* _EXERCISE DATA_
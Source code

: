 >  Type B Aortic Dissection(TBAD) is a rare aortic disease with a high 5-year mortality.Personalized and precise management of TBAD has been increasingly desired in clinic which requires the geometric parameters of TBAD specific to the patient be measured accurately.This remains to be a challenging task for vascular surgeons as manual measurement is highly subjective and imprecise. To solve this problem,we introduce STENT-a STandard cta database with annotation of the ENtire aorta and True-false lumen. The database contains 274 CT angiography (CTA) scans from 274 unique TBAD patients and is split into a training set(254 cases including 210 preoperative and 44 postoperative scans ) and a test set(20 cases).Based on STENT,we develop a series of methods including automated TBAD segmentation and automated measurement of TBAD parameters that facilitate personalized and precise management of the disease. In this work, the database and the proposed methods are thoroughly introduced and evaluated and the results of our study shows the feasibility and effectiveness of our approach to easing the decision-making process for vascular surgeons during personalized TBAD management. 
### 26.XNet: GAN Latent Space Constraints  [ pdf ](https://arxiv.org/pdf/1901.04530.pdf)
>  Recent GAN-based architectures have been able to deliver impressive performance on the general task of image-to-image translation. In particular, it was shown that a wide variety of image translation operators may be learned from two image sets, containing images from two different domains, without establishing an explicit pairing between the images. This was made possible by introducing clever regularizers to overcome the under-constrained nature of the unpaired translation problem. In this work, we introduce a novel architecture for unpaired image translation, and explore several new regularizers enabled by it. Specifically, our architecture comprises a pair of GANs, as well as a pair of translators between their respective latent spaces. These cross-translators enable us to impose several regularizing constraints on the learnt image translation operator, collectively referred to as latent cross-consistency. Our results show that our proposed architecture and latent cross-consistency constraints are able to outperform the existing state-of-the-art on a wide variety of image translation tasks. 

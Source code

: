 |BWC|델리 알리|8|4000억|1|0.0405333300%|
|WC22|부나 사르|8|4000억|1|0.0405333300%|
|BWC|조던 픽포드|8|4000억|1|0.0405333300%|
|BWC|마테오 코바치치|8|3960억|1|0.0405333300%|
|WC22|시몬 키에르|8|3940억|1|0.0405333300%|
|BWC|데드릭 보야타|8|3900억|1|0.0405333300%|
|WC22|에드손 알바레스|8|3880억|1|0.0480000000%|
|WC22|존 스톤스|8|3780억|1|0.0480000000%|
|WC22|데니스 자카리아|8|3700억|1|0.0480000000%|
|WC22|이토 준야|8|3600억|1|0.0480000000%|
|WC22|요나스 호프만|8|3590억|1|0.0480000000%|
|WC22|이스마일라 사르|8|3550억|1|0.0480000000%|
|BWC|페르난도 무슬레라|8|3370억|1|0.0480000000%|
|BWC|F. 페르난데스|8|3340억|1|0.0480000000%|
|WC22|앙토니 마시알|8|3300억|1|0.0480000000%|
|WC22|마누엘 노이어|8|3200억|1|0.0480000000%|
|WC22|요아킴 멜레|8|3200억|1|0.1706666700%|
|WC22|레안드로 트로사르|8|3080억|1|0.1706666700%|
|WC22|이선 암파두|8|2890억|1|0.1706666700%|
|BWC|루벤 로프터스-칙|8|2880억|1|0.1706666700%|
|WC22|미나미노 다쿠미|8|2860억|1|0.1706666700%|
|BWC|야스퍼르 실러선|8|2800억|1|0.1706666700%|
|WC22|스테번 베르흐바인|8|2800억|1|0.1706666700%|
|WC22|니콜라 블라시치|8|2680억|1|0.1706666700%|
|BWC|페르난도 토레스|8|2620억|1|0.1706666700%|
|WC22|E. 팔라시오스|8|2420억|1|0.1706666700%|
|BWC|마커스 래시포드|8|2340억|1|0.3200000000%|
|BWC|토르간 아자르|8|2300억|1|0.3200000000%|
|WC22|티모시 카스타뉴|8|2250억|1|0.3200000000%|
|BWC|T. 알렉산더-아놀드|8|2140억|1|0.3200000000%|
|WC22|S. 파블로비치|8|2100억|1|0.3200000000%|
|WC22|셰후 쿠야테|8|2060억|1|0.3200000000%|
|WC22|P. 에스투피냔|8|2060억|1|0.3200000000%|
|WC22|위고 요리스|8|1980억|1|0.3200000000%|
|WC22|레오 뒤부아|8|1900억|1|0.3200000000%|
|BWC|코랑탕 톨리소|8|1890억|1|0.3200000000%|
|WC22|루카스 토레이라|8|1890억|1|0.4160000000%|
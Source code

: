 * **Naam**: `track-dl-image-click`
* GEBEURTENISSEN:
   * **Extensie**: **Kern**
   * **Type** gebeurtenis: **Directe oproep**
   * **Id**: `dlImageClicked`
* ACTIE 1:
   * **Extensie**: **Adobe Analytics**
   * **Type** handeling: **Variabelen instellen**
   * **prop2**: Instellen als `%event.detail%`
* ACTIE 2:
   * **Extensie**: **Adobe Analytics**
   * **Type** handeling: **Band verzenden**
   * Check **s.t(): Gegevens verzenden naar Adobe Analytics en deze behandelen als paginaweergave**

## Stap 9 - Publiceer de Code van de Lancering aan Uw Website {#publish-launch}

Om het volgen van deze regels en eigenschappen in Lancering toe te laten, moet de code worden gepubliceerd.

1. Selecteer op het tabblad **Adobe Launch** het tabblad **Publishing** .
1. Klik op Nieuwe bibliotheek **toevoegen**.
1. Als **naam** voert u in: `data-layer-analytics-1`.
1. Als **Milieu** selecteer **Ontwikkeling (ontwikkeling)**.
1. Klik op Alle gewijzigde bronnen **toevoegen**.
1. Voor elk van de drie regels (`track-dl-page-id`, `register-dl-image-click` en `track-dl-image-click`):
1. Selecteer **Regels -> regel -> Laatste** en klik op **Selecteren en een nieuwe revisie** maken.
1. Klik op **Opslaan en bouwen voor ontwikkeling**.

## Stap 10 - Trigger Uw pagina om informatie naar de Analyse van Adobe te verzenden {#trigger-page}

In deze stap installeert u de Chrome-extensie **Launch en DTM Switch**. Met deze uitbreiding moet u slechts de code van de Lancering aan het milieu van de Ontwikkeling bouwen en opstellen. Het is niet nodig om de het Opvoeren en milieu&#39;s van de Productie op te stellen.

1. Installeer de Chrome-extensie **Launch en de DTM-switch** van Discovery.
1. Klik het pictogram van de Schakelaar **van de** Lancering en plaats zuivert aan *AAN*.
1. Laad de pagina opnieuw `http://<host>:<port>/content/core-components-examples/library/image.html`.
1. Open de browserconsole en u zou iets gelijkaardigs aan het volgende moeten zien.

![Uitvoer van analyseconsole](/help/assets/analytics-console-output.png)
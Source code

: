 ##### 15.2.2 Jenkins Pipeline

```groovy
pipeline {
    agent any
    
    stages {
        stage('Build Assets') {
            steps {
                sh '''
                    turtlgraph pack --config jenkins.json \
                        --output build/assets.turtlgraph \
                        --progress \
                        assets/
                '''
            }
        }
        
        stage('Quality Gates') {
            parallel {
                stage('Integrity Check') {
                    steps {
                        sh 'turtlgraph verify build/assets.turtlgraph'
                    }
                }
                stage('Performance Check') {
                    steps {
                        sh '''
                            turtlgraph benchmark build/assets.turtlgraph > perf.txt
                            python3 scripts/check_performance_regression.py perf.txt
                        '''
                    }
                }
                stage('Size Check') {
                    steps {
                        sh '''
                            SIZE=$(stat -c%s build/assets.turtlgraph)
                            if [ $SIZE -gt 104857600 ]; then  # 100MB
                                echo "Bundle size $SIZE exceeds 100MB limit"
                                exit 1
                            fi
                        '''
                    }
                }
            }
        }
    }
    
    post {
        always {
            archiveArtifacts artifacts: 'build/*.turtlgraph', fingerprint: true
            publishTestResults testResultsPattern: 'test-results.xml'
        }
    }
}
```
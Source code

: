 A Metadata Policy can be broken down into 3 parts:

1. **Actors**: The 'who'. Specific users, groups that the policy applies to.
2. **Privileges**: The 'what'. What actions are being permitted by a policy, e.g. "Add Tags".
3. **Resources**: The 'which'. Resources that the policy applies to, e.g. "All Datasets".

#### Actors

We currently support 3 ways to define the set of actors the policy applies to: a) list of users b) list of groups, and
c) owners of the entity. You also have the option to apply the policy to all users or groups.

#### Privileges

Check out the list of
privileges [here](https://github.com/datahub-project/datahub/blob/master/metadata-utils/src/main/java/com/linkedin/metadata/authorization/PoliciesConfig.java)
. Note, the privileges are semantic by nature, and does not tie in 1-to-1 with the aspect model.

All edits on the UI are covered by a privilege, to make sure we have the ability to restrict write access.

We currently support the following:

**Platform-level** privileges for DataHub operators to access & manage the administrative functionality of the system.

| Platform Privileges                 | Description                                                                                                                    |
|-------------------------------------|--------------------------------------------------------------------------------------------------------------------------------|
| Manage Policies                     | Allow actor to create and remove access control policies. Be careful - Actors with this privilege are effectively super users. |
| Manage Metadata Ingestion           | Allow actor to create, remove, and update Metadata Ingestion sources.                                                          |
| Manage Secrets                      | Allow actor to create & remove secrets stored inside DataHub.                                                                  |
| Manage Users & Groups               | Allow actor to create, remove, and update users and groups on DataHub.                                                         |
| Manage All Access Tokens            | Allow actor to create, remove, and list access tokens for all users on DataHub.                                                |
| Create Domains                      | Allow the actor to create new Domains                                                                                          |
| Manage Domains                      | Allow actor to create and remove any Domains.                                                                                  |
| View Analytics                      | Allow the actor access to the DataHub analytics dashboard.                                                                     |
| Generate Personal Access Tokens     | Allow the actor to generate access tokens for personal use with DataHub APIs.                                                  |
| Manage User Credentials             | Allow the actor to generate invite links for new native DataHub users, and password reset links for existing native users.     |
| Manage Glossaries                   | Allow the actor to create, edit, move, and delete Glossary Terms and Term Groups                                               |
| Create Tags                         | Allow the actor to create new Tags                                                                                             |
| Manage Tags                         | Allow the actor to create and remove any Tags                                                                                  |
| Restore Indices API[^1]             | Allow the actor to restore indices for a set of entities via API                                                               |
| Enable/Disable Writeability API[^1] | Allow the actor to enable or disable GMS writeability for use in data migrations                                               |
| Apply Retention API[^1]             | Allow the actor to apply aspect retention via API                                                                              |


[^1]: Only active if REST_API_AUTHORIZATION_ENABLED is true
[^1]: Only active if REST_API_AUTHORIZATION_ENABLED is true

* _TASK ITEM_
Set down exactly the lines of the data above, beginning with the line that has "behandelen als paginaweergave**" and ending with the line that has "## Stap 10 - Trigger", and no others.

* _TASK OUTPUT_
   * Check **s.t(): Gegevens verzenden naar Adobe Analytics en deze behandelen als paginaweergave**

## Stap 9 - Publiceer de Code van de Lancering aan Uw Website {#publish-launch}

Om het volgen van deze regels en eigenschappen in Lancering toe te laten, moet de code worden gepubliceerd.

1. Selecteer op het tabblad **Adobe Launch** het tabblad **Publishing** .
1. Klik op Nieuwe bibliotheek **toevoegen**.
1. Als **naam** voert u in: `data-layer-analytics-1`.
1. Als **Milieu** selecteer **Ontwikkeling (ontwikkeling)**.
1. Klik op Alle gewijzigde bronnen **toevoegen**.
1. Voor elk van de drie regels (`track-dl-page-id`, `register-dl-image-click` en `track-dl-image-click`):
1. Selecteer **Regels -> regel -> Laatste** en klik op **Selecteren en een nieuwe revisie** maken.
1. Klik op **Opslaan en bouwen voor ontwikkeling**.

## Stap 10 - Trigger Uw pagina om informatie naar de Analyse van Adobe te verzenden {#trigger-page}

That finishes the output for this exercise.